American journalist and businesswoman

Paula Williams Madison (born 1953) is an American journalist, writer, businessperson, executive and a former NBCUniversal executive who is now CEO of a family investment group based in Chicago. On May 20, 2011, she retired from NBC after more than 35 years in the news media. She is currently the chairman and CEO of Madison Media Management LLC, a Los Angeles–based media consultancy company with global reach.

== Personal life ==
Madison grew up in Harlem with her brothers Elrick and Howard. Their mother, Nell Vera Lowe Williams, was a Jamaican immigrant and single parent. Madison and her brothers founded Williams Holdings, a real estate investment firm and later bought a majority share of The Africa Channel. The company also bought the Los Angeles Sparks, which they sold in 2014 to Magic Johnson.

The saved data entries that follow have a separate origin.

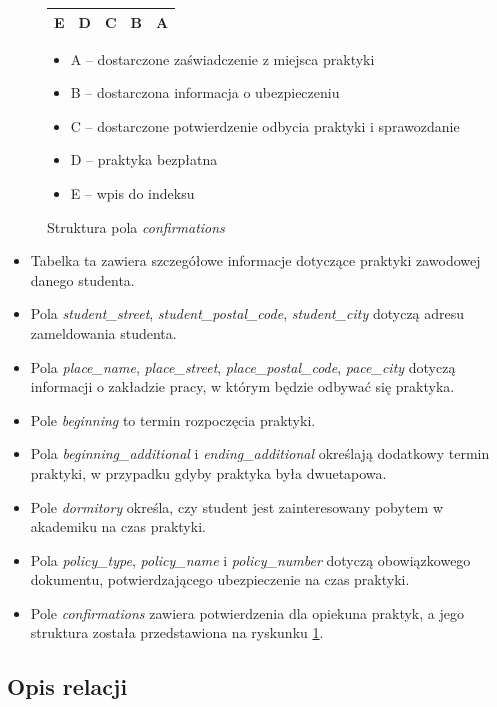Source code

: \documentclass[a4paper,12pt,oneside]{report}
\begin{document}
\begin{figure}[h]
  \centering
  \begin{tabular}{|c|c|c|c|c|}\hline
  E & D & C & B & A \\\hline
  \end{tabular}
  \begin{itemize}
    \item A -- dostarczone zaświadczenie z miejsca praktyki
    \item B -- dostarczona informacja o ubezpieczeniu
    \item C -- dostarczone potwierdzenie odbycia praktyki i sprawozdanie
    \item D -- praktyka bezpłatna
    \item E -- wpis do indeksu
  \end{itemize}
  \caption{Struktura pola \emph{confirmations}\label{fig:confirmations}}
\end{figure}

\begin{itemize}
  \item Tabelka ta zawiera szczegółowe informacje dotyczące praktyki zawodowej danego studenta.
  \item Pola \emph{student\_street}, \emph{student\_postal\_code}, \emph{student\_city} dotyczą adresu zameldowania studenta.
  \item Pola \emph{place\_name}, \emph{place\_street}, \emph{place\_postal\_code}, \emph{pace\_city} dotyczą informacji o zakładzie pracy, w którym będzie odbywać się praktyka.
  \item Pole \emph{beginning} to termin rozpoczęcia praktyki.
  \item Pola \emph{beginning\_additional} i \emph{ending\_additional} określają dodatkowy termin praktyki, w przypadku gdyby praktyka była dwuetapowa.
  \item Pole \emph{dormitory} określa, czy student jest zainteresowany pobytem w akademiku na czas praktyki.
  \item Pola \emph{policy\_type}, \emph{policy\_name} i \emph{policy\_number} dotyczą obowiązkowego dokumentu, potwierdzającego ubezpieczenie na czas praktyki.
  \item Pole \emph{confirmations} zawiera potwierdzenia dla opiekuna praktyk, a jego struktura została przedstawiona na ryskunku \ref{fig:confirmations}.
\end{itemize}


\subsection{Opis relacji}
\label{sub:relacje}
\end{document}
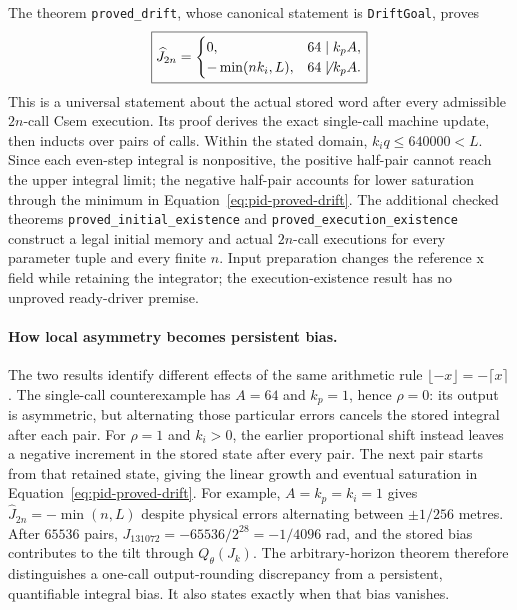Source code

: \documentclass[manuscript, screen, review]{acmart}
\begin{document}
The theorem \texttt{proved\_\allowbreak drift}, whose canonical statement is
\texttt{DriftGoal}, proves
\begin{equation}
 \boxed{
 \widehat J_{2n}=
 \begin{cases}
 0,&64\mid k_pA,\\
 -\min(nk_i,L),&64\not\mid k_pA .
 \end{cases}}
 \label{eq:pid-proved-drift}
\end{equation}
This is a universal statement about the actual stored word after every
admissible $2n$-call Csem execution. Its proof derives the exact single-call
machine update, then inducts over pairs of calls. Within the stated
domain, $k_iq\le640000<L$. Since each even-step integral is nonpositive,
the positive half-pair cannot reach the upper integral limit; the negative
half-pair accounts for lower saturation through the minimum in
Equation~\eqref{eq:pid-proved-drift}.
The additional checked theorems
\texttt{proved\_\allowbreak initial\_\allowbreak existence} and
\texttt{proved\_\allowbreak execution\_\allowbreak existence} construct a legal initial memory
and actual $2n$-call executions for every parameter tuple and every
finite $n$. Input preparation changes the reference x field while
retaining the integrator; the execution-existence result has no
unproved ready-driver premise.

\paragraph{How local asymmetry becomes persistent bias.}
The two results identify different effects of the same arithmetic rule
$\lfloor-x\rfloor=-\lceil x\rceil$.
The single-call counterexample has $A=64$ and $k_p=1$, hence $\rho=0$:
its output is asymmetric, but alternating those particular errors
cancels the stored integral after each pair.
For $\rho=1$ and $k_i>0$, the earlier proportional shift instead
leaves a negative increment in the stored state after every pair.
The next pair starts from that retained state, giving the linear
growth and eventual saturation in Equation~\eqref{eq:pid-proved-drift}.
For example, $A=k_p=k_i=1$ gives
$\widehat J_{2n}=-\min(n,L)$ despite physical errors alternating
between $\pm1/256$ metres. After $65536$ pairs,
$J_{131072}=-65536/2^{28}=-1/4096$ rad, and the stored bias contributes
to the tilt through $Q_\theta(J_k)$.
The arbitrary-horizon theorem therefore distinguishes a one-call
output-rounding discrepancy from a persistent, quantifiable integral
bias. It also states exactly when that bias vanishes.
\end{document}
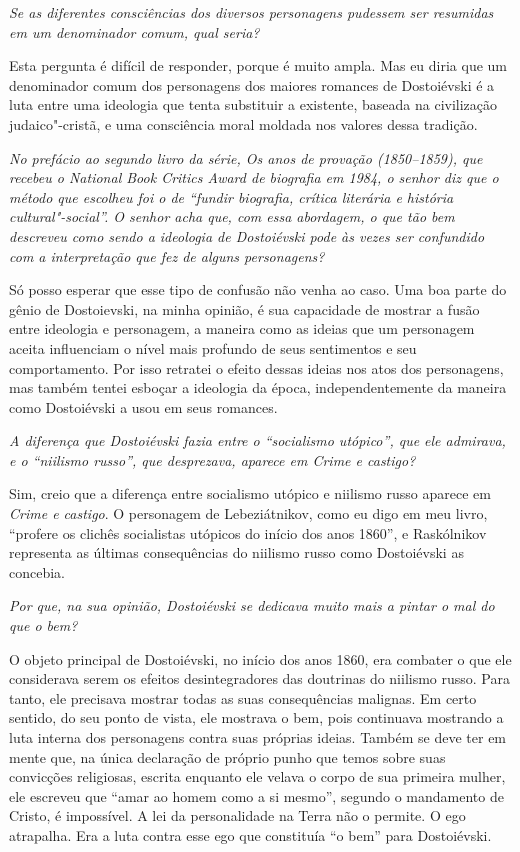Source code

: \medskip

\emph{Se as diferentes consciências dos diversos personagens pudessem ser
resumidas em um denominador comum, qual seria?}

Esta pergunta é difícil de responder, porque é muito ampla. Mas eu diria
que um denominador comum dos personagens dos maiores romances de
Dostoiévski é a luta entre uma ideologia que tenta substituir a
existente, baseada na civilização judaico"-cristã, e uma consciência
moral moldada nos valores dessa tradição.

\medskip

\emph{No prefácio ao segundo livro da série, \emph{Os anos de provação (1850--1859)}, que recebeu o \emph{National Book Critics Award} de biografia em 1984, o
senhor diz que o método que escolheu foi o de ``fundir biografia, crítica
literária e história cultural"-social''. O senhor acha que, com essa
abordagem, o que tão bem descreveu como sendo a ideologia de
Dostoiévski pode às vezes ser confundido com a interpretação que
fez de alguns personagens?}

Só posso esperar que esse tipo de confusão não venha ao caso.
Uma boa parte do gênio de Dostoievski, na minha opinião, é sua
capacidade de mostrar a fusão entre ideologia e personagem, a maneira
como as ideias que um personagem aceita influenciam o nível mais
profundo de seus sentimentos e seu comportamento. Por isso retratei o
efeito dessas ideias nos atos dos personagens, mas também tentei esboçar
a ideologia da época, independentemente da maneira como Dostoiévski a
usou em seus romances.

\medskip

\emph{A diferença que Dostoiévski fazia entre o ``socialismo utópico'', que
ele admirava, e o ``niilismo russo'', que desprezava, aparece em \emph{Crime e
castigo}?}

Sim, creio que a diferença entre socialismo utópico e niilismo russo
aparece em \emph{Crime e castigo}. O personagem de Lebeziátnikov, como eu
digo em meu livro, ``profere os clichês socialistas utópicos do início
dos anos 1860'', e Raskólnikov representa as últimas consequências do
niilismo russo como Dostoiévski as concebia.

\medskip

\emph{Por que, na sua opinião, Dostoiévski se dedicava muito mais a pintar
o mal do que o bem?}

O objeto principal de Dostoiévski, no início dos anos 1860, era combater
o que ele considerava serem os efeitos desintegradores das doutrinas do
niilismo russo. Para tanto, ele precisava mostrar todas as suas
consequências malignas. Em certo sentido, do seu ponto de vista, ele
mostrava o bem, pois continuava mostrando a luta interna dos personagens
contra suas próprias ideias. Também se deve ter em mente que, na única
declaração de próprio punho que temos sobre suas convicções religiosas,
escrita enquanto ele velava o corpo de sua primeira mulher, ele escreveu
que ``amar ao homem como a si mesmo'', segundo o mandamento de Cristo, é
impossível. A lei da personalidade na Terra não o permite. O
ego atrapalha. Era a luta contra esse ego que constituía ``o bem'' para
Dostoiévski.

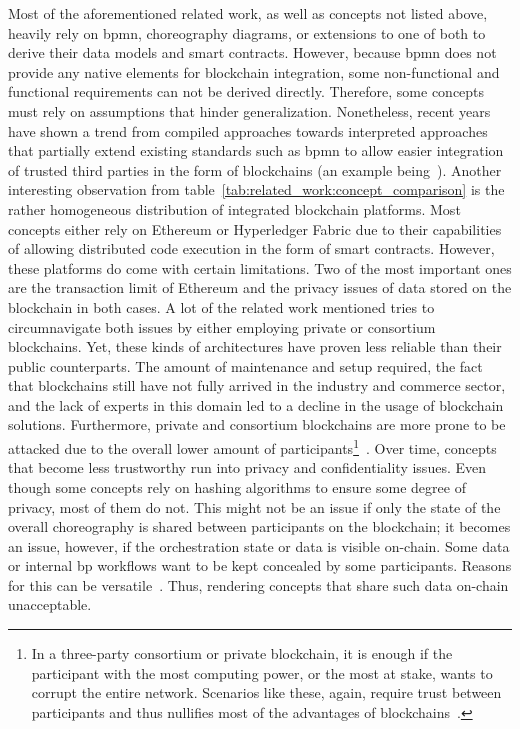Most of the aforementioned related work, as well as concepts not listed above, heavily rely on \gls{bpmn}, choreography diagrams, or extensions to one of both to derive their data models and smart contracts. However, because \gls{bpmn} does not provide any native elements for blockchain integration, some non-functional and functional requirements can not be derived directly. Therefore, some concepts must rely on assumptions that hinder generalization. Nonetheless, recent years have shown a trend from compiled approaches towards interpreted approaches that partially extend existing standards such as \gls{bpmn} to allow easier integration of trusted third parties in the form of blockchains (an example being~\cite{modeling_blockchain_based_choreographies}). Another interesting observation from table~\ref{tab:related_work:concept_comparison} is the rather homogeneous distribution of integrated blockchain platforms. Most concepts either rely on Ethereum or Hyperledger Fabric due to their capabilities of allowing distributed code execution in the form of smart contracts. However, these platforms do come with certain limitations. Two of the most important ones are the transaction limit of Ethereum and the privacy issues of data stored on the blockchain in both cases. A lot of the related work mentioned tries to circumnavigate both issues by either employing private or consortium blockchains. Yet, these kinds of architectures have proven less reliable than their public counterparts. The amount of maintenance and setup required, the fact that blockchains still have not fully arrived in the industry and commerce sector, and the lack of experts in this domain led to a decline in the usage of blockchain solutions. Furthermore, private and consortium blockchains are more prone to be attacked due to the overall lower amount of participants\footnote{In a three-party consortium or private blockchain, it is enough if the participant with the most computing power, or the most at stake, wants to corrupt the entire network. Scenarios like these, again, require trust between participants and thus nullifies most of the advantages of blockchains~\cite{lamport2002}.}~\cite{public_chains_make_private_chains_obsolete}. Over time, concepts that become less trustworthy run into privacy and confidentiality issues. Even though some concepts rely on hashing algorithms to ensure some degree of privacy, most of them do not. This might not be an issue if only the state of the overall choreography is shared between participants on the blockchain; it becomes an issue, however, if the orchestration state or data is visible on-chain. Some data or internal \gls{bp} workflows want to be kept concealed by some participants. Reasons for this can be versatile~\cite{impact_of_trust_on_supply_chains}. Thus, rendering concepts that share such data on-chain unacceptable.

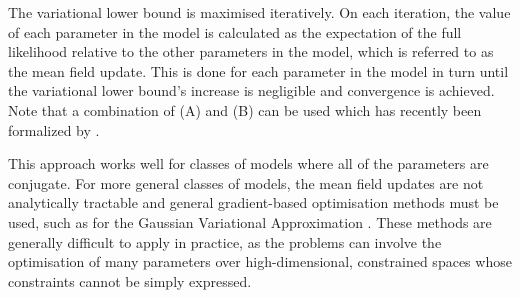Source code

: The variational lower bound is maximised iteratively. On each iteration, the
value of each parameter in the model is calculated as the expectation of the
full likelihood relative to the other parameters in the model, which is referred
to as the mean field update. This is done for each parameter in the model in
turn until the variational lower bound's increase is negligible and convergence
is achieved. Note that a combination of (A) and (B) can be used which has
recently been formalized by \cite{Rohde2015}.

This approach works well for classes of models where all of the parameters are
conjugate. For more general classes of models, the mean field updates are not
analytically tractable and general gradient-based optimisation methods must be
used, such as for the Gaussian Variational Approximation \cite{Ormerod2012}.
These methods are generally difficult to apply in practice, as the problems can
involve the optimisation of many parameters over high-dimensional, constrained
spaces whose constraints cannot be simply expressed.








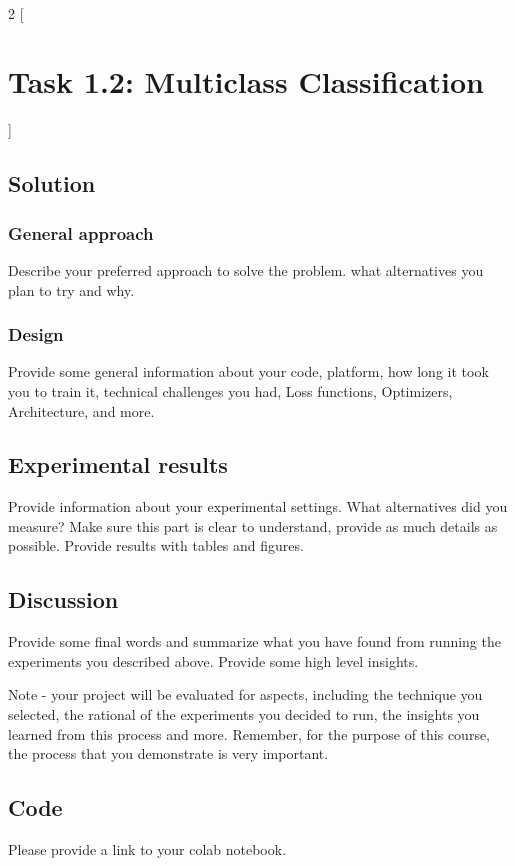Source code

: \documentclass{article}
\begin{document}
\
\begin{multicols}{2}
[
\section{\centering Task 1.2: Multiclass Classification}
]
\subsection{Solution}
\subsubsection{General approach}
Describe your preferred approach to solve the problem. what alternatives you plan to try and why. 

\subsubsection{Design}
Provide some general information about your code, platform, how long it took you to train it, technical challenges you had, Loss functions, Optimizers, Architecture, and more.

\subsection{Experimental results}
Provide information about your experimental settings. What alternatives did you measure? Make sure this part is clear to understand, provide as much details as possible. Provide results with tables and figures.

\subsection{Discussion}
Provide some final words and summarize what you have found from running the experiments you described above. Provide some high level insights.

Note - your project will be evaluated for aspects, including the technique you selected, the rational of the experiments you decided to run, the insights you learned from this process and more. Remember, for the purpose of this course, the process that you demonstrate is very  important.

\subsection{Code}

Please provide a link to your colab notebook.

\end{multicols}
\end{document}
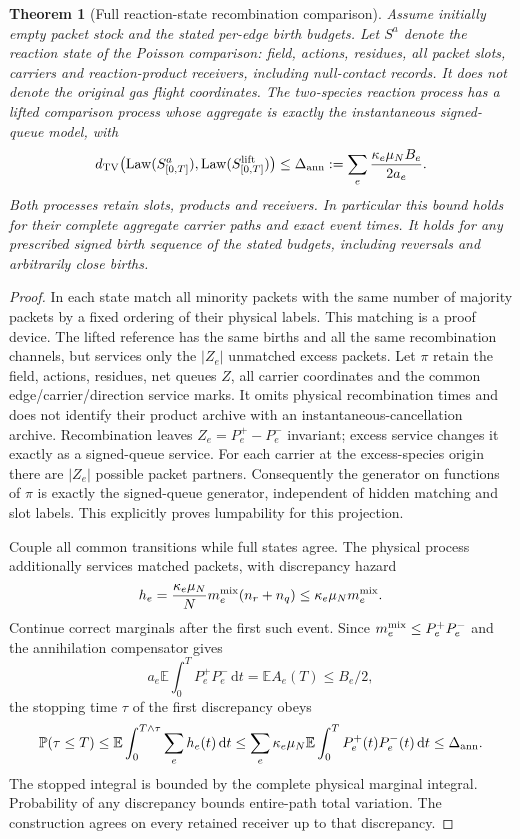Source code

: \documentclass[11pt]{article}
\newtheorem{theorem}{Theorem}[section]
\theoremstyle{definition}\newtheorem{definition}[theorem]{Definition}
\theoremstyle{remark}\newtheorem{remark}[theorem]{Remark}
\newcommand{\E}{\mathbb E}\newcommand{\Prb}{\mathbb P}
\newcommand{\Law}{\operatorname{Law}}\newcommand{\TV}{d_{\mathrm{TV}}}
\newcommand{\dd}{\,\mathrm d}\newcommand{\Var}{\operatorname{Var}}
\begin{document}
\begin{theorem}[Full reaction-state recombination comparison]\label{thm:annihilation}
Assume initially empty packet stock and the stated per-edge birth budgets. Let $S^a$ denote the reaction state of the Poisson comparison: field, actions, residues, all packet slots, carriers and reaction-product receivers, including null-contact records. It does not denote the original gas flight coordinates. The two-species reaction process has a lifted comparison process whose aggregate is exactly the instantaneous signed-queue model, with
\begin{equation}
\TV\bigl(\Law(S^{a}_{[0,T]}),\Law(S^{\rm lift}_{[0,T]})\bigr)
 \le \Delta_{\rm ann}:=\sum_e\frac{\kappa_e\mu_NB_e}{2a_e}.
 \label{eq:annerror}
\end{equation}
Both processes retain slots, products and receivers. In particular this bound holds for their complete aggregate carrier paths and exact event times. It holds for any prescribed signed birth sequence of the stated budgets, including reversals and arbitrarily close births.
\end{theorem}
\begin{proof}
In each state match all minority packets with the same number of majority packets by a fixed ordering of their physical labels. This matching is a proof device. The lifted reference has the same births and all the same recombination channels, but services only the $|Z_e|$ unmatched excess packets. Let $\pi$ retain the field, actions, residues, net queues $Z$, all carrier coordinates and the common edge/carrier/direction service marks. It omits physical recombination times and does not identify their product archive with an instantaneous-cancellation archive. Recombination leaves $Z_e=P_e^+-P_e^-$ invariant; excess service changes it exactly as a signed-queue service. For each carrier at the excess-species origin there are $|Z_e|$ possible packet partners. Consequently the generator on functions of $\pi$ is exactly the signed-queue generator, independent of hidden matching and slot labels. This explicitly proves lumpability for this projection.

Couple all common transitions while full states agree. The physical process additionally services matched packets, with discrepancy hazard
\[
 h_e=\frac{\kappa_e\mu_N}{N}m_e^{\rm mix}(n_r+n_q)\le\kappa_e\mu_Nm_e^{\rm mix}.
\]
Continue correct marginals after the first such event. Since $m_e^{\rm mix}\le P_e^+P_e^-$ and the annihilation compensator gives
\[
 a_e\E\int_0^T P_e^+P_e^-\dd t=\E A_e(T)\le B_e/2,
\]
the stopping time $\tau$ of the first discrepancy obeys
\[
 \Prb(\tau\le T)\le
 \E\int_0^{T\wedge\tau}\sum_e h_e(t)\dd t
 \le\sum_e\kappa_e\mu_N\E\int_0^T P_e^+(t)P_e^-(t)\dd t
 \le\Delta_{\rm ann}.
\]
The stopped integral is bounded by the complete physical marginal
integral.  Probability of any discrepancy bounds entire-path total variation. The construction agrees on every retained receiver up to that discrepancy.
\end{proof}
\end{document}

Madison was named one of the "75 Most Powerful African Americans in Corporate America" by Black Enterprise magazine in 2005 and in 2014 as one of the Outstanding 50 Asian Americans in Business. She is of African and Hakka descent. In 2015, she wrote the book Finding Samuel Lowe: China, Jamaica, Harlem about her grandfather's life and travels and her own visit to Guangdong. She began research for the book shortly after retiring from NBC.

In 2015, Madison was recognized by East West Players for her contributions to the Asian American community, in particular for her documentary Finding Samuel Lowe: From Harlem to China, which chronicled the journey she and her brothers went on to rediscover their estranged father's side of the family.